Then the sources are downloaded.

What operating system are you running Bazel on?

Debian Buster.

What's the output of bazel info release?

release 0.11.1

Have you found anything relevant by searching the web?

I found an email thread from 2015, which seems to predate any SHA-check for maven_jar. I also found 7a7c41d where the ability to download the source jar was added.

This seems to be a known issue and was already commented here. And it looks like the implementation of #308 was not completed yet.

I believe, it is not sufficient to extend the backend implementation (MavenDownloader.java) to download the source JAR, without actually extending the interface of maven_jar in the first place. Before 7a7c41d only one single JAR was downloaded, with the SHA1 specified in the maven_jar interface. After 7a7c41d, two JARs are downloaded, but where was the source SHA1 specified? It's still missing and sounds like a design bug to me.

Looking at the cache level, after invoking bazel build @com_google_guava_guava//... the source JAR isn't there either:

  $ ls $(bazel info output_base)/external/com_google_guava_guava/jar
  BUILD.bazel  guava-18.0.jar  guava-18.0-sources.jar

  $ sha1sum $(bazel info output_base)/external/com_google_guava_guava/jar/guava-18.0.jar
  cce0823396aa693798f8882e64213b1772032b09 ...

  # check the cache content after the download -> only one single file there
  $ ls -all cache/content_addressable/sha1/
  total 12
  drwxr-xr-x 3 davido users 4096 Mar 11 22:37 .
  drwxr-xr-x 3 davido users 4096 Mar 11 22:37 ..
  drwxr-xr-x 2 davido users 4096 Mar 11 22:37 cce0823396aa693798f8882e64213b1772032b09

  # What file? -> it's guava jar artifact
  $ diff $(bazel info output_base)/external/com_google_guava_guava/jar/guava-18.0.jar cache/content_addressable/sha1/cce0823396aa693798f8882e64213b1772032b09/file
  <no diff reported>

I think, what should happen is: maven_jar interface must be extended to accept src_sha1 in addition to sha1. Not only this would allow to check, that the right source JAR was downloaded, it would also allow to correctly handle the repository cache use case and store/retrieve the source JAR under/from the content accessible storage directory.

@drigz If you are looking for a workaround for now, consider to use Gerrit Code Review's own maven_jar implementation, that is correctly handling this use case: downloading jar and source jar with aggressive caching across different projects/clones/branches (the cache is enabled per default and cannot be deactivated, every downloaded artifact is cached locally, independently from Bazel).
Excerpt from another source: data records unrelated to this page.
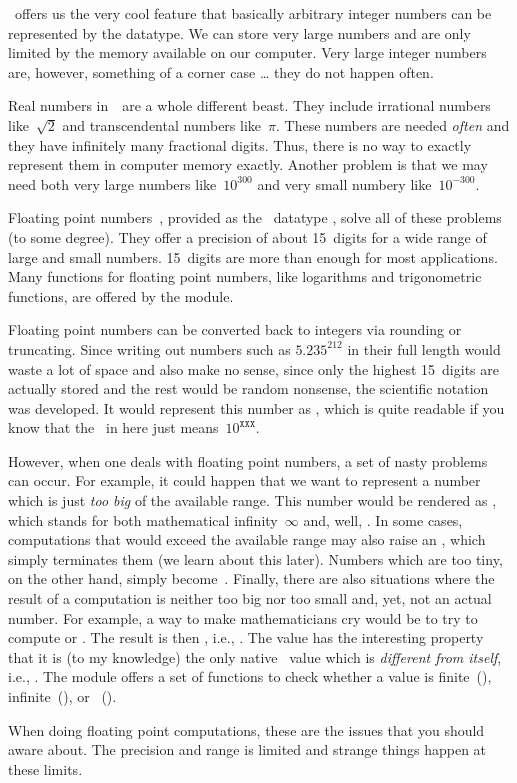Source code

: \python\ offers us the very cool feature that basically arbitrary integer numbers can be represented by the  datatype.
We can store very large numbers and are only limited by the memory available on our computer.
Very large integer numbers are, however, something of a corner case {\dots} they do not happen often.

Real numbers in~\realNumbers\ are a whole different beast.
They include irrational numbers like~$\sqrt{2}$ and transcendental numbers like~$\pi$.
These numbers are needed \emph{often} and they have infinitely many fractional digits.
Thus, there is no way to exactly represent them in computer memory exactly.
Another problem is that we may need both very large numbers like~$10^{300}$ and very small numbery like~$10^{-300}$.

Floating point numbers~\cite{G2023CAIP}, provided as the \python\ datatype , solve all of these problems (to some degree).
They offer a precision of about 15~digits for a wide range of large and small numbers.
15~digits are more than enough for most applications.
Many functions for floating point numbers, like logarithms and trigonometric functions, are offered by the  module.

Floating point numbers can be converted back to integers via rounding or truncating.
Since writing out numbers such as $5.235^{212}$ in their full length would waste a lot of space and also make no sense, since only the highest 15~digits are actually stored and the rest would be random nonsense, the scientific notation was developed.
It would represent this number as , which is quite readable if you know that the~ in  here just means~$10^{\mathtt{XXX}}$.

However, when one deals with floating point numbers, a set of nasty problems can occur.
For example, it could happen that we want to represent a number which is just \emph{too big} of the available range.
This number would be rendered as , which stands for both mathematical infinity~$\infty$ and, well, .
In some cases, computations that would exceed the available range may also raise an , which simply terminates them (we learn about this later).
Numbers which are too tiny, on the other hand, simply become~.
Finally, there are also situations where the result of a computation is neither too big nor too small and, yet, not an actual number.
For example, a way to make mathematicians cry would be to try to compute  or .
The result is then , i.e., .
The value  has the interesting property that it is (to my knowledge) the only native \python\ value which is \emph{different from itself}, i.e., .
The  module offers a set of functions to check whether a value is finite~(), infinite~(), or ~().

When doing floating point computations, these are the issues that you should aware about.
The precision and range is limited and strange things happen at these limits.%
%
\endhsection%
%
\endhsection%
%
We have also externalized this rule in bazlets repository to manage external dependencies for over 100 of gerrit plugins (example of one plugin).

To get it right, the above maven_jar with source SHA1, in gerrit, would be:

 maven_jar(
    name = "javax_validation",
    artifact = "javax.validation:validation-api:1.0.0.GA",
    sha1 = "b6bd7f9d78f6fdaa3c37dae18a4bd298915f328e",
    src_sha1 = "7a561191db2203550fbfa40d534d4997624cd369",
)

after the build command, both JARs are downloaded (only once and never again on that machine, unless the cache is wiped out) and located in the cache, obviously:

  $ ls ~/.gerritcodereview/bazel-cache/downloaded-artifacts/validation-api-1.0.0.GA*
/home/davido/.gerritcodereview/bazel-cache/downloaded-artifacts/validation-api-1.0.0.GA.jar-b6bd7f9d78f6fdaa3c37dae18a4bd298915f328e
/home/davido/.gerritcodereview/bazel-cache/downloaded-artifacts/validation-api-1.0.0.GA-src.jar-7a561191db2203550fbfa40d534d4997624cd369
hsyed commented

I'm seeing this or a similar problem in 0.12 -- it indirectly triggers a bug in the kotlin rules and then indirectly in the intellij plugin.
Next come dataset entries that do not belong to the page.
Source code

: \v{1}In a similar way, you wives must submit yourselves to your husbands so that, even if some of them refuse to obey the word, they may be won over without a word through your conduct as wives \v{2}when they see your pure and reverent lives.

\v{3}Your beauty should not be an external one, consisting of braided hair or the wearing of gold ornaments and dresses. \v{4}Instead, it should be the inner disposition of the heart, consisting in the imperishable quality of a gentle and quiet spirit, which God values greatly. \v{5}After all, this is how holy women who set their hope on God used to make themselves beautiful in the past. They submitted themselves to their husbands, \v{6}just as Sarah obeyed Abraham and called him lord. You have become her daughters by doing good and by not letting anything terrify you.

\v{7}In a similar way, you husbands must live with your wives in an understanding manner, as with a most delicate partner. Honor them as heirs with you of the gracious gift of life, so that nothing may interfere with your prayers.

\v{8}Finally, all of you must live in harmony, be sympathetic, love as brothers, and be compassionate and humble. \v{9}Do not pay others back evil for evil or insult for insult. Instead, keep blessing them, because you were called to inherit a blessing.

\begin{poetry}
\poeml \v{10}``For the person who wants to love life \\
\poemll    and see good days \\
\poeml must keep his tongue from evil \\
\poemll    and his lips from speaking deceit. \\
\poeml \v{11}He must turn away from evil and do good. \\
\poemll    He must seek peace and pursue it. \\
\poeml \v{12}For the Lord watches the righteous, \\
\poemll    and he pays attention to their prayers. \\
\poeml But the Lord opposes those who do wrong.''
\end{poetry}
Short of it is that in 0.12 *-sources.jar are no longer included in the filegroup targets generated by the maven_jar repository rule and the kotlin rules depend on this behaviour.

The bug fix in the kotlin rules would be to be to deal with missing *-sources.jar from the filegroups and to setup producers so that the intellij aspect processing can still do a to_proto.

hsyed commented

@davido any comments on the behaviour of maven_jar in 0.12.0 ? how do I get it to include the sources. the change I made to the kotlin rules also looks for source jars via the java provider -- they are not available in there either.

@hsyed Why are you asking me? As pointed out in my previous comment, Gerrit Code Review is using our own Skylark based implementation of maven_jar, that is using curl based python script as backend.

It should be very stable, as it was ported from our previously used Buck based tool chain, that we were using since 5 years. Of course, everything is cached including source artifacts.

hsyed commented

@davido sorry assumed you were the expert on the issue.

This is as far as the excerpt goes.